1962年、兵庫県生まれ。学習院大学中退。1982年に劇団「善人会議」(現・扉座)の旗揚げに参加。主な劇団公演に出演し、その後ドラマや映画などでも活躍。2009年「相棒シリーズ 鑑識・米沢守の事件簿」で映画初主演。大劇場から小劇場まで幅広くこなす役者ながら、鉄道好きでも知られ、「六角精児の呑み鉄本線・日本旅」(NHK-BS)などの番組にも出演。ミュージシャンとしても「六角精児バンド」で2枚のCDをリリース。2022年には初のソロアルバム「人は人を救えない」を発表した。7月4日(火)21時スタートのドラマ「シッコウ!!〜犬と私と執行官〜」(テレビ朝日系)にレギュラー出演。また、NHKラジオ第1の生放送番組「ふんわり」木曜日のパーソナリティーを担当(撮影:尾形文繁)

――精神的にも相当キツかったんじゃないでしょうか。

まぁ、ギャンブルで借金抱えて、嫁さんも子どもと一緒に家を出て行ってしまってましたからね。ただ、ここで断言できるのは、人間は、自分だけの力で這い上がるなんて無理だということです。

身の回りに自分のことを考えてくれている人がいるかどうか。その人が差し伸べてくれた手をつかむかどうかが大事だと感じましたね。

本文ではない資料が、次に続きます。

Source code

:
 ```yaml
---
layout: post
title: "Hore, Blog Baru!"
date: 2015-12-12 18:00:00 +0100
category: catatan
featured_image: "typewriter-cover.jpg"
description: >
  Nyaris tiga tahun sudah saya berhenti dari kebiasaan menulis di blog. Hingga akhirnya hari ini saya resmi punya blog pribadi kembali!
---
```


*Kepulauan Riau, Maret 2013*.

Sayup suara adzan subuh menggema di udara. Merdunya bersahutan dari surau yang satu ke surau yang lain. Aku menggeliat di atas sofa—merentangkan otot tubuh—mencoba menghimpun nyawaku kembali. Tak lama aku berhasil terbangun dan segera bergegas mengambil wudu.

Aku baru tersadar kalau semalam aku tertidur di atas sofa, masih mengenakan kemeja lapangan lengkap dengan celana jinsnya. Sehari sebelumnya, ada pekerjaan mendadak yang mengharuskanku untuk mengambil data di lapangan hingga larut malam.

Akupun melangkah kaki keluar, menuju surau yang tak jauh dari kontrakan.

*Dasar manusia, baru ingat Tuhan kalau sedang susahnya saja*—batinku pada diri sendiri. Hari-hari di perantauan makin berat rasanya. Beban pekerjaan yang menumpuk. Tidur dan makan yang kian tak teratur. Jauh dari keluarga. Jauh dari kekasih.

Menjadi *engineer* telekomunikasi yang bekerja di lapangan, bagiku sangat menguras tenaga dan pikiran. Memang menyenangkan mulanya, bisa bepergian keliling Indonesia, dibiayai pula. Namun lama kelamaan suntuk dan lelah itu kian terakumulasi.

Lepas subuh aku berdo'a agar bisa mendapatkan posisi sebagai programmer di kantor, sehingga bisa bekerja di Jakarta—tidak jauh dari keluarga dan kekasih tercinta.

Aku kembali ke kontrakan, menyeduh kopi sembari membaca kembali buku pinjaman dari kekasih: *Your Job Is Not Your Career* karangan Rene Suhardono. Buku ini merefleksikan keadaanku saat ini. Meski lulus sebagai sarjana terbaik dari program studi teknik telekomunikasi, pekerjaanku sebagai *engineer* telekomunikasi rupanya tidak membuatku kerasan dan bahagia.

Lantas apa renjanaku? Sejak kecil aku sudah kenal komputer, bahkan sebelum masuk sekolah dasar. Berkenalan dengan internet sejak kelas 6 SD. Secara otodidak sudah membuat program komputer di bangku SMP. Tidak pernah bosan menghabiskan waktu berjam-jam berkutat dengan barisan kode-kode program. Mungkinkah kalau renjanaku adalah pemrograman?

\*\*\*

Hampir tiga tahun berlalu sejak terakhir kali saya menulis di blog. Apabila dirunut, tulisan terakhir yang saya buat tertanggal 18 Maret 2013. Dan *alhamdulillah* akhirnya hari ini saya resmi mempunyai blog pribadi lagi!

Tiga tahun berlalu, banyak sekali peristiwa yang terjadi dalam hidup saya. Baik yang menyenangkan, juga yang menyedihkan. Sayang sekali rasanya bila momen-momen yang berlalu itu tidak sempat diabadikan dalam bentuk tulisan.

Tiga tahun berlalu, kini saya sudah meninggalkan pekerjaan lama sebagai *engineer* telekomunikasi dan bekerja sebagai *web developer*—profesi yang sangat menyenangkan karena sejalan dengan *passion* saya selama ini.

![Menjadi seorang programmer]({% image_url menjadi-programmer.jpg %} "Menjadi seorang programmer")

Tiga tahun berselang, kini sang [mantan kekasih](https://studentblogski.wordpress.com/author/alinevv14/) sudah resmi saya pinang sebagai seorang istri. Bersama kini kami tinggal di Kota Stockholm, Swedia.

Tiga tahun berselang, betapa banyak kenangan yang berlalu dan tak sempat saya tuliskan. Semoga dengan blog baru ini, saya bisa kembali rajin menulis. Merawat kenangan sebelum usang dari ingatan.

自分の場合はありがたいことにドラマの『相棒』への出演依頼やほかの仕事もいただけて、借金返済と子どもの養育費を払いながら、がむしゃらに働きました。借金をすべて返し終わった頃に、鑑識・米沢守の出番も増えて、『相棒』シリーズの映画に主役として出ることができたんです。

もし周りが山賊みたいな人ばっかりだったら、こうはなってないと思います。